Working data:
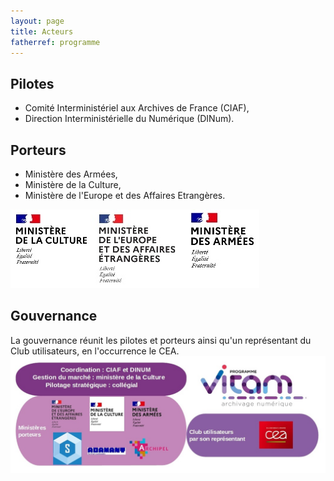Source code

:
 ```yaml
---
layout: page
title: Acteurs
fatherref: programme
---
```


## Pilotes 

* Comité Interministériel aux Archives de France (CIAF),
* Direction Interministérielle du Numérique (DINum).

## Porteurs

* Ministère des Armées,
* Ministère de la Culture,
* Ministère de l'Europe et des Affaires Etrangères.

![Logos](/public/images/Porteurs.jpg)


## Gouvernance

La gouvernance réunit les pilotes et porteurs ainsi qu'un représentant du Club utilisateurs, en l'occurrence le CEA.
![Logos](/public/images/202501_gouvernance_MAC.jpg)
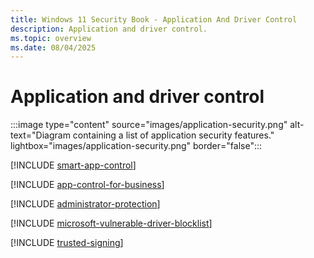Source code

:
 ```yaml
---
title: Windows 11 Security Book - Application And Driver Control
description: Application and driver control.
ms.topic: overview
ms.date: 08/04/2025
---
```


# Application and driver control

:::image type="content" source="images/application-security.png" alt-text="Diagram containing a list of application security features." lightbox="images/application-security.png" border="false":::

[!INCLUDE [smart-app-control](includes/smart-app-control.md)]

[!INCLUDE [app-control-for-business](includes/app-control-for-business.md)]

[!INCLUDE [administrator-protection](includes/administrator-protection.md)]

[!INCLUDE [microsoft-vulnerable-driver-blocklist](includes/microsoft-vulnerable-driver-blocklist.md)]

[!INCLUDE [trusted-signing](includes/trusted-signing.md)]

What the task requires:
Could you write out every line above exactly as it stands, with no images?

Output for this exercise:
Source code

:
 ```yaml
---
layout: page
title: Acteurs
fatherref: programme
---
```


## Pilotes 

* Comité Interministériel aux Archives de France (CIAF),
* Direction Interministérielle du Numérique (DINum).

## Porteurs

* Ministère des Armées,
* Ministère de la Culture,
* Ministère de l'Europe et des Affaires Etrangères.

![Logos](/public/images/Porteurs.jpg)


## Gouvernance

La gouvernance réunit les pilotes et porteurs ainsi qu'un représentant du Club utilisateurs, en l'occurrence le CEA.
![Logos](/public/images/202501_gouvernance_MAC.jpg)
Source code

:
 ```yaml
---
title: Windows 11 Security Book - Application And Driver Control
description: Application and driver control.
ms.topic: overview
ms.date: 08/04/2025
---
```


# Application and driver control

:::image type="content" source="images/application-security.png" alt-text="Diagram containing a list of application security features." lightbox="images/application-security.png" border="false":::

[!INCLUDE [smart-app-control](includes/smart-app-control.md)]

[!INCLUDE [app-control-for-business](includes/app-control-for-business.md)]

[!INCLUDE [administrator-protection](includes/administrator-protection.md)]

[!INCLUDE [microsoft-vulnerable-driver-blocklist](includes/microsoft-vulnerable-driver-blocklist.md)]

[!INCLUDE [trusted-signing](includes/trusted-signing.md)]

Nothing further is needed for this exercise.